= Facility ID =

Unique number for broadcast station in the United States

The facility ID number, also called a FIN or facility identifier, is a unique integer number of one to six digits, assigned by the U.S. Federal Communications Commission (FCC) Media Bureau to each broadcast station in the FCC Consolidated Database System (CDBS) and Licensing and Management System (LMS) databases, among others.

Because CDBS includes information about foreign stations which are notified to the U.S. under the terms of international frequency coordination agreements, FINs are also assigned to affected foreign stations. However, this has no legal significance, and the numbers are not used by the regulatory authorities in those other countries.

Current FCC practice is to assign facility ID numbers sequentially, but this is not an official requirement, so third-party users must not rely on it.
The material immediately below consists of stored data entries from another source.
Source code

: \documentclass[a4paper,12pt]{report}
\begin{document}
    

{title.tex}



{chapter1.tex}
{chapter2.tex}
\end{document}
Unlike call signs, however, the FIN associated with a particular station never changes; thus, the FCC staff and interested parties can be certain to which station an application pertains, even if it has changed its call sign since the application was originally filed. (The previous FCC database system, the Broadcast Application Processing System or BAPS, did not have such an identifier.)

In several cases, television stations have swapped facilities, and thus their FIN numbers, as what occurred in 1995 in Miami, when NBC-owned station WTVJ swapped channels with CBS's WCIX-TV (after the swap, WFOR-TV); NBC thus took the FIN and transmitter formerly associated with WCIX-TV, while WFOR-TV continues to operate under the FIN originally established for WTVJ.